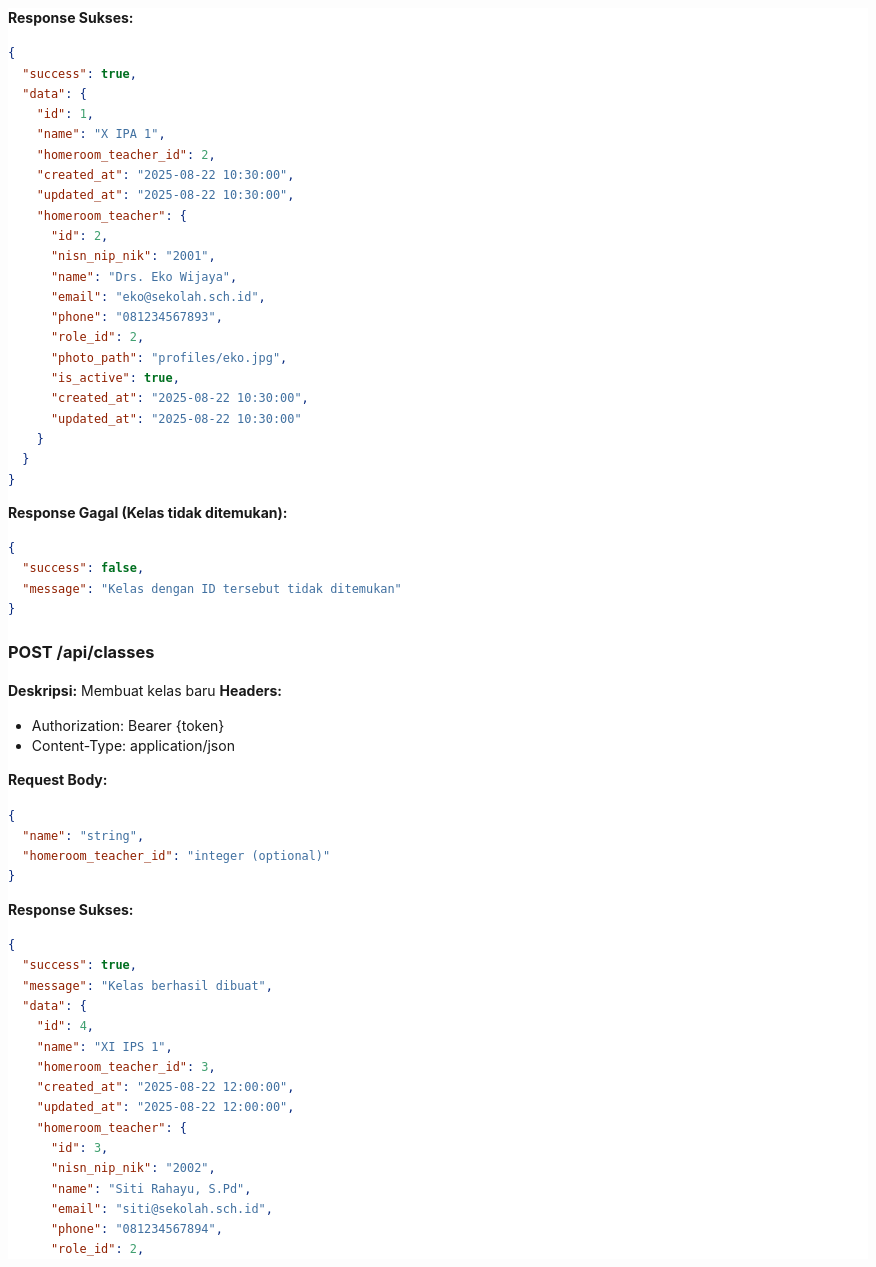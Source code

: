 **Response Sukses:**
```json
{
  "success": true,
  "data": {
    "id": 1,
    "name": "X IPA 1",
    "homeroom_teacher_id": 2,
    "created_at": "2025-08-22 10:30:00",
    "updated_at": "2025-08-22 10:30:00",
    "homeroom_teacher": {
      "id": 2,
      "nisn_nip_nik": "2001",
      "name": "Drs. Eko Wijaya",
      "email": "eko@sekolah.sch.id",
      "phone": "081234567893",
      "role_id": 2,
      "photo_path": "profiles/eko.jpg",
      "is_active": true,
      "created_at": "2025-08-22 10:30:00",
      "updated_at": "2025-08-22 10:30:00"
    }
  }
}
```

**Response Gagal (Kelas tidak ditemukan):**
```json
{
  "success": false,
  "message": "Kelas dengan ID tersebut tidak ditemukan"
}
```

### POST /api/classes
**Deskripsi:** Membuat kelas baru
**Headers:**
- Authorization: Bearer {token}
- Content-Type: application/json

**Request Body:**
```json
{
  "name": "string",
  "homeroom_teacher_id": "integer (optional)"
}
```

**Response Sukses:**
```json
{
  "success": true,
  "message": "Kelas berhasil dibuat",
  "data": {
    "id": 4,
    "name": "XI IPS 1",
    "homeroom_teacher_id": 3,
    "created_at": "2025-08-22 12:00:00",
    "updated_at": "2025-08-22 12:00:00",
    "homeroom_teacher": {
      "id": 3,
      "nisn_nip_nik": "2002",
      "name": "Siti Rahayu, S.Pd",
      "email": "siti@sekolah.sch.id",
      "phone": "081234567894",
      "role_id": 2,
```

★ ★ ★ ★ ★ ★ ★

Work instruction. Where a line of the records above holds the word "sekolah", copy that line.

Answer to the exercise.
      "email": "eko@sekolah.sch.id",
      "email": "siti@sekolah.sch.id",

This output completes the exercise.